NVIDIA's Nemotron-TwoTower: 2.42x faster at 98.7% quality
TL;DR
- NVIDIA's Nemotron-TwoTower splits an LM into a frozen autoregressive context tower and a trainable diffusion denoiser with bidirectional block attention.
- The system is built on Nemotron-3-Nano-30B-A3B, a 30B hybrid Mamba-Transformer MoE backbone, and trained on roughly 2.1 trillion tokens.
- The authors report retaining 98.7% of the autoregressive baseline's quality while delivering 2.42x higher wall-clock generation throughput.
A new paper from NVIDIA researchers argues that the reason diffusion language models keep underperforming autoregressive ones is a role-conflict problem: the same network is being asked to both represent clean context and iteratively denoise noisy tokens, and a single model gets stretched thin doing both.
Their answer, posted on arxiv, is Nemotron-TwoTower. The design is a block-wise autoregressive diffusion model that splits the work into two towers. A frozen autoregressive context tower processes clean tokens causally. A trainable diffusion denoiser tower, with bidirectional block attention, refines noisy blocks and pulls context in via cross-attention. The AR tower is not just a warm start, it stays frozen through training.
The base model is Nemotron-3-Nano-30B-A3B, described as an open-weight 30B hybrid Mamba-Transformer MoE. The diffusion tower is trained on approximately 2.1 trillion tokens. The two headline numbers the authors report are 98.7% of the autoregressive baseline's quality retained, and 2.42x higher wall-clock generation throughput. Weights have been posted under the Nemotron-TwoTower Hugging Face collection.

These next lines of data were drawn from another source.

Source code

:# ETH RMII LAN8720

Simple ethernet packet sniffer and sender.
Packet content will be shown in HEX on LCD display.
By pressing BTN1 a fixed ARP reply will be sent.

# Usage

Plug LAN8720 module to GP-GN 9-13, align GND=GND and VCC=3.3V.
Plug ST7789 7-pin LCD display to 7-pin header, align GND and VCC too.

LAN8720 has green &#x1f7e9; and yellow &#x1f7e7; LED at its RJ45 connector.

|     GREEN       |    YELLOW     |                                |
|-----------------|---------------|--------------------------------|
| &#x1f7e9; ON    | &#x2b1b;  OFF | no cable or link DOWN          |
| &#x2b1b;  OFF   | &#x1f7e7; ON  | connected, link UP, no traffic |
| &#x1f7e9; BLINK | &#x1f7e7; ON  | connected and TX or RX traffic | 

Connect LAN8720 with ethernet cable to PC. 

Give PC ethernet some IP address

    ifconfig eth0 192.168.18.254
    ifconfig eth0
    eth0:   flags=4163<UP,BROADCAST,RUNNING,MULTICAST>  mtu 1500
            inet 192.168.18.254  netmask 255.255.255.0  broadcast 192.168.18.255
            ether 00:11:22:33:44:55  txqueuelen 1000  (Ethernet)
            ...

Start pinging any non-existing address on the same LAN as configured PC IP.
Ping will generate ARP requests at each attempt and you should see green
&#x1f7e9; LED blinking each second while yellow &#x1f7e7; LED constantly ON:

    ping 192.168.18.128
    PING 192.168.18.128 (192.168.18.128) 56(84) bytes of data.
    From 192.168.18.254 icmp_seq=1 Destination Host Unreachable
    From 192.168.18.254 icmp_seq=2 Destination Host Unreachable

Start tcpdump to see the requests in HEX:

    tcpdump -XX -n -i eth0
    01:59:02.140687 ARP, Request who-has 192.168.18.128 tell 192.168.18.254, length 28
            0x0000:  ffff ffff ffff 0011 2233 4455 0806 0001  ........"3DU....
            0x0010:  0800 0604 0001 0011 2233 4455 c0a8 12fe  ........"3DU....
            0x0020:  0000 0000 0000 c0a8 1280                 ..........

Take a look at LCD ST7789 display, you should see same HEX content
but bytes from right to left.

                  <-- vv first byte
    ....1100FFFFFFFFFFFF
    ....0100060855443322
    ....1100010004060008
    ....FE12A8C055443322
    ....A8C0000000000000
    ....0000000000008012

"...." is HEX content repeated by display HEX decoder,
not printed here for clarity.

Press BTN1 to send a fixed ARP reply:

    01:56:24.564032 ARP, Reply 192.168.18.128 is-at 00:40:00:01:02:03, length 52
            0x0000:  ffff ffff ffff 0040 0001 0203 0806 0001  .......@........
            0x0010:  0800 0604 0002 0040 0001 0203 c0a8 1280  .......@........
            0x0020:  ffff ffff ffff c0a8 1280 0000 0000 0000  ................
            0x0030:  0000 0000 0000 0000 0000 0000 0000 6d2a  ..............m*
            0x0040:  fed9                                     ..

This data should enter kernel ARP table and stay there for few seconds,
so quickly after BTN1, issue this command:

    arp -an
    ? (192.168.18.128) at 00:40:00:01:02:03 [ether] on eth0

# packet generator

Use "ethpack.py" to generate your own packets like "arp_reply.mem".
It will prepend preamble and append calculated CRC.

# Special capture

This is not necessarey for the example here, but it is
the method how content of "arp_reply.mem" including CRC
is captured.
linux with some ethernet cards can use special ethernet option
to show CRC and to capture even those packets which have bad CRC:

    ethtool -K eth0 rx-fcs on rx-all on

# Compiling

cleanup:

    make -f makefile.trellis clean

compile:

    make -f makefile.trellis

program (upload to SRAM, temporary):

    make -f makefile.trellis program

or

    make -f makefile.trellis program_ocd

Why this might matter beyond the leaderboard question: diffusion LMs generate blocks in parallel rather than one token at a time, which is the mechanism behind the throughput number. If the two-tower recipe generalizes, teams that already have a strong autoregressive checkpoint could plausibly bolt on a diffusion denoiser and get a serving speedup without retraining the full backbone. That is a different cost story than most current inference optimizations, which mostly squeeze the AR decoder itself.
The honest caveat is that the 98.7% and 2.42x figures come from the authors' own evaluation on their own baseline, and the paper is fresh. What the abstract doesn't give you is a benchmark-by-benchmark breakdown of where quality slips, or how the throughput number holds up across batch sizes, sequence lengths, and hardware. If it survives independent testing on hard reasoning and code, the more interesting downstream question is which other frozen AR backbones this trick works on.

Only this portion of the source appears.